═════ Provided data

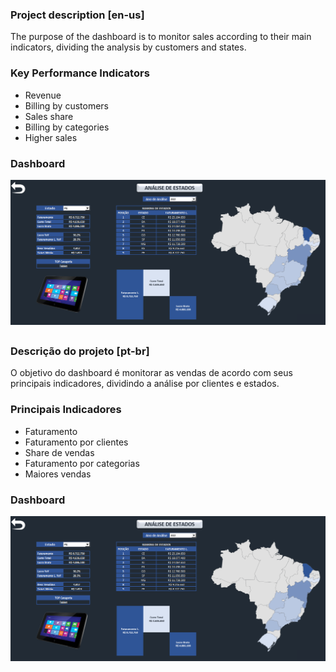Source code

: ### Project description [en-us]  

The purpose of the dashboard is to monitor sales according to their main indicators, dividing the analysis by customers and states.  

### Key Performance Indicators  

- Revenue  
- Billing by customers  
- Sales share  
- Billing by categories  
- Higher sales  

### Dashboard  

![Dashboard](image/salesanalytics.png)

##  

### Descrição do projeto [pt-br]  

O objetivo do dashboard é monitorar as vendas de acordo com seus principais indicadores, dividindo a análise por clientes e estados.  

### Principais Indicadores  

- Faturamento  
- Faturamento por clientes  
- Share de vendas  
- Faturamento por categorias  
- Maiores vendas  

### Dashboard  

![Dashboard](image/salesanalytics.png) 
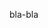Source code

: bla-bla 

<!--
<p>
  <img width="450em" src="https://github-readme-stats.vercel.app/api?username=test2user-aqil&hide=issues&count_private=true&show_icons=true&theme=github_dark&hide_border=true" align="center" />
  <img height="180em" width="320em" src="https://github-readme-stats.vercel.app/api/top-langs/?username=test2user-aqil&layout=compact&theme=github_dark&hide_border=true" align="center"/>
</p>
--> 

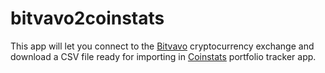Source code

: # bitvavo2coinstats

This app will let you connect to the [Bitvavo](https://bitvavo.com/en) cryptocurrency exchange and download a CSV file ready for importing in [Coinstats](https://coinstats.app/) portfolio tracker app.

══════════

Exercise details: Looking at the entries above, say how many lines contain the word "salesanalytics". Only the number is wanted.

Response to the task: 2